DIRECTIONS FOR THIS TASK -
Whenever a line in the entries below contains "githubusercontent", copy that line.

GIVEN RECORDS -
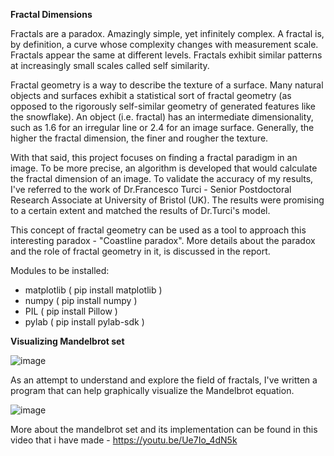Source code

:**Fractal Dimensions**


Fractals are a paradox. Amazingly simple, yet infinitely complex. A fractal is, by definition, a curve whose complexity changes with measurement scale. Fractals appear the same at different levels. Fractals exhibit similar patterns at increasingly small scales called self similarity.

Fractal geometry is a way to describe the texture of a surface. Many natural objects and surfaces exhibit a statistical sort of fractal geometry (as opposed to
the rigorously self-similar geometry of generated features like the snowflake). An object (i.e. fractal) has an intermediate dimensionality, such as 1.6 for an irregular line or 2.4 for an image surface. Generally, the higher the fractal dimension, the finer and rougher the texture.

With that said, this project focuses on finding a fractal paradigm in an image. To be more precise, an algorithm is developed that would calculate the fractal dimension of an image. To validate the accuracy of my results, I've referred to the work of Dr.Francesco Turci - Senior Postdoctoral Research Associate at University of Bristol (UK). The results were promising to a certain extent and matched the results of Dr.Turci's model. 

This concept of fractal geometry can be used as a tool to approach this interesting paradox - "Coastline paradox". More details about the paradox and the role of fractal geometry in it, is discussed in the report.


Modules to be installed:

- matplotlib  ( pip install matplotlib )
- numpy       ( pip install numpy )
- PIL         ( pip install Pillow )
- pylab       ( pip install pylab-sdk )



**Visualizing Mandelbrot set**

![image](https://user-images.githubusercontent.com/65413605/133742217-587ff680-2c8d-499f-a3ab-bb12a4d1aae7.png)

As an attempt to understand and explore the field of fractals, I've written a program that can help graphically visualize the Mandelbrot equation.

![image](https://user-images.githubusercontent.com/65413605/133741973-2340167a-9036-4da9-bee9-f7f1923c7429.png)

More about the mandelbrot set and its implementation can be found in this video that i have made - https://youtu.be/Ue7Io_4dN5k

ANSWER TO THIS EXERCISE -
![image](https://user-images.githubusercontent.com/65413605/133742217-587ff680-2c8d-499f-a3ab-bb12a4d1aae7.png)
![image](https://user-images.githubusercontent.com/65413605/133741973-2340167a-9036-4da9-bee9-f7f1923c7429.png)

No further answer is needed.